[WHAT YOU WILL DO]: Starting with the line that contains "(t : \Tm_0\,\Bool_0) \to \Tm_0\,(B\,t)", reproduce each line through the end of the listing below, with no other output.

[SOURCE MATERIAL]:
- - - - -
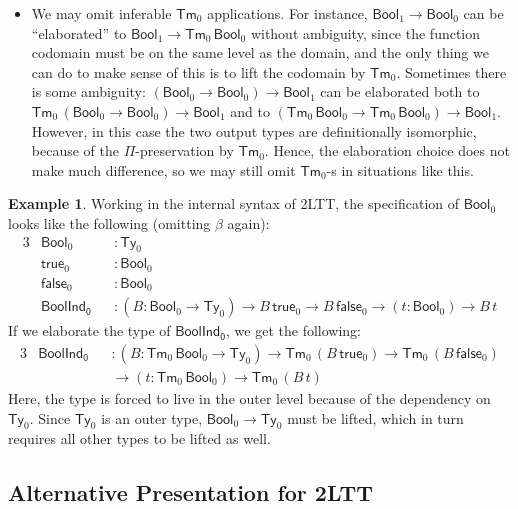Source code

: \documentclass[12pt,a4paper,twoside,openany]{book}
\theoremstyle{remark}
\newtheorem{notation}{Notation}
\theoremstyle{definition}
\newtheorem{myexample}{Example}
\theoremstyle{theorem}
\newcommand{\ms}[1]{\mathsf{#1}}
\newcommand{\suc}{\ms{suc}}
\newcommand{\Tm}{\mathsf{Tm}}
\newcommand{\Ty}{\mathsf{Ty}}
\newcommand{\Bool}{\ms{Bool}}
\newcommand{\true}{\ms{true}}
\newcommand{\false}{\ms{false}}
\begin{document}
\begin{itemize}
\begin{notation}
      we write $\lambda_0\,x.\,\suc_0\,(\suc_0\,x)$ for the above example. We
      may also group multiple $\lambda_0$ binders together the same way as with
      $\lambda$.
    \end{notation}
  \item
    We may omit inferable $\Tm_0$ applications. For instance, $\Bool_1 \to
    \Bool_0$ can be ``elaborated'' to $\Bool_1 \to \Tm_0\,\Bool_0$ without
    ambiguity, since the function codomain must be on the same level as the
    domain, and the only thing we can do to make sense of this is to lift the
    codomain by $\Tm_0$. Sometimes there is some ambiguity: $(\Bool_0 \to
    \Bool_0) \to \Bool_1$ can be elaborated both to $\Tm_0\,(\Bool_0 \to
    \Bool_0) \to \Bool_1$ and to $(\Tm_0\,\Bool_0 \to \Tm_0\,\Bool_0) \to
    \Bool_1$. However, in this case the two output types are definitionally
    isomorphic, because of the $\Pi$-preservation by $\Tm_0$. Hence, the
    elaboration choice does not make much difference, so we may still omit
    $\Tm_0$-s in situations like this.
\end{itemize}

\begin{myexample} Working in the internal syntax of 2LTT, the specification of $\Bool_0$
looks like the following (omitting $\beta$ again):
\begin{alignat*}{3}
  &\Bool_0  &&: \Ty_0\\
  &\true_0  &&: \Bool_0\\
  &\false_0 &&: \Bool_0\\
  & \ms{BoolInd_0} &&: (B : \Bool_0 \to \Ty_0) \to B\,\true_0 \to B\,\false_0 \to (t : \Bool_0) \to B\,t
\end{alignat*}
If we elaborate the type of $\ms{BoolInd_0}$, we get the following:
\begin{alignat*}{3}
  & \ms{BoolInd_0} &&: (B : \Tm_0\,\Bool_0 \to \Ty_0) \to \Tm_0\,(B\,\true_0) \to \Tm_0\,(B\,\false_0)\\
  & && \to (t : \Tm_0\,\Bool_0) \to \Tm_0\,(B\,t)
\end{alignat*}
Here, the type is forced to live in the outer level because of the dependency on
$\Ty_0$. Since $\Ty_0$ is an outer type, $\Bool_0 \to \Ty_0$ must be lifted, which
in turn requires all other types to be lifted as well.
\end{myexample}

\subsection{Alternative Presentation for 2LTT}
\end{document}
- - - - -
[THE ANSWER]:
  & && \to (t : \Tm_0\,\Bool_0) \to \Tm_0\,(B\,t)
\end{alignat*}
Here, the type is forced to live in the outer level because of the dependency on
$\Ty_0$. Since $\Ty_0$ is an outer type, $\Bool_0 \to \Ty_0$ must be lifted, which
in turn requires all other types to be lifted as well.
\end{myexample}

\subsection{Alternative Presentation for 2LTT}
\end{document}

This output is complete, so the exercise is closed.